• **WORK TO COMPLETE**
Please output exactly the part of the records below that opens with the line containing "network with replacements" and closes with the line containing "In Example 1, we", both lines included, and nothing else.

-------- RECORDED INFORMATION

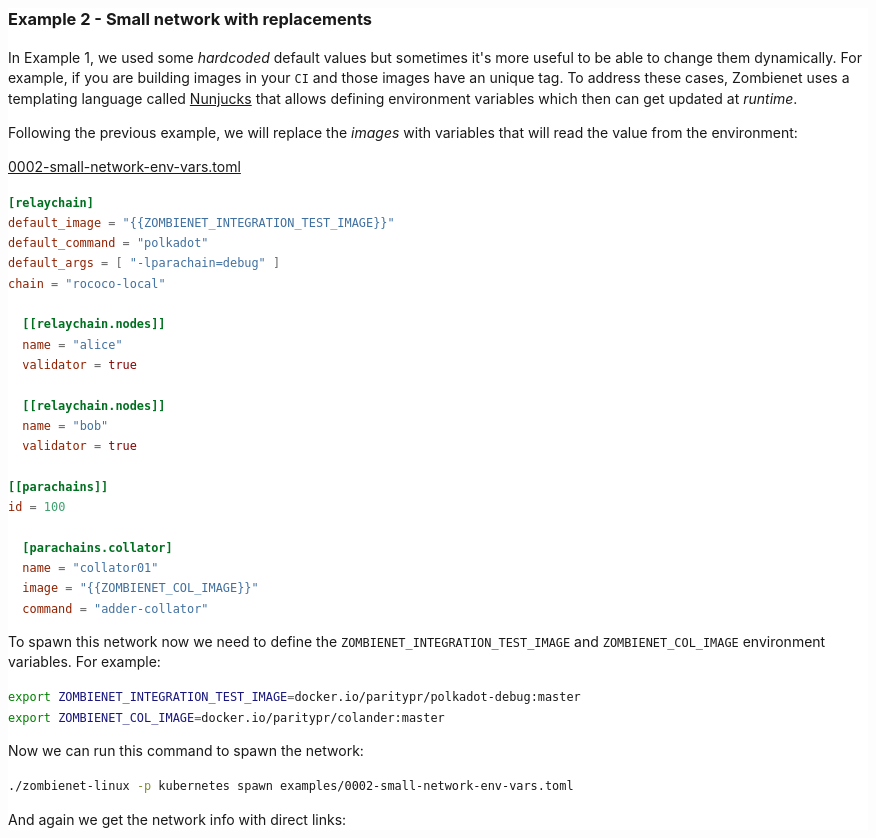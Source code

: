 ### Example 2 - Small network with replacements

In Example 1, we used some _hardcoded_ default values but sometimes it's more useful to be able to change them dynamically.
For example, if you are building images in your `CI` and those images have an unique tag. To address these cases, Zombienet uses a templating language called [Nunjucks](https://mozilla.github.io/nunjucks/) that allows defining environment variables which then can get updated at _runtime_.

Following the previous example, we will replace the _images_ with variables that will read the value from the environment:

[0002-small-network-env-vars.toml](https://github.com/paritytech/zombienet/blob/main/examples/0002-small-network-env-vars.toml)

```toml
[relaychain]
default_image = "{{ZOMBIENET_INTEGRATION_TEST_IMAGE}}"
default_command = "polkadot"
default_args = [ "-lparachain=debug" ]
chain = "rococo-local"

  [[relaychain.nodes]]
  name = "alice"
  validator = true

  [[relaychain.nodes]]
  name = "bob"
  validator = true

[[parachains]]
id = 100

  [parachains.collator]
  name = "collator01"
  image = "{{ZOMBIENET_COL_IMAGE}}"
  command = "adder-collator"
```

To spawn this network now we need to define the `ZOMBIENET_INTEGRATION_TEST_IMAGE` and `ZOMBIENET_COL_IMAGE` environment variables.
For example:

```bash
export ZOMBIENET_INTEGRATION_TEST_IMAGE=docker.io/paritypr/polkadot-debug:master
export ZOMBIENET_COL_IMAGE=docker.io/paritypr/colander:master
```

Now we can run this command to spawn the network:

```bash
./zombienet-linux -p kubernetes spawn examples/0002-small-network-env-vars.toml
```

And again we get the network info with direct links:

----------------

• **RESPONSE AREA**
: ### Example 2 - Small network with replacements

In Example 1, we used some _hardcoded_ default values but sometimes it's more useful to be able to change them dynamically.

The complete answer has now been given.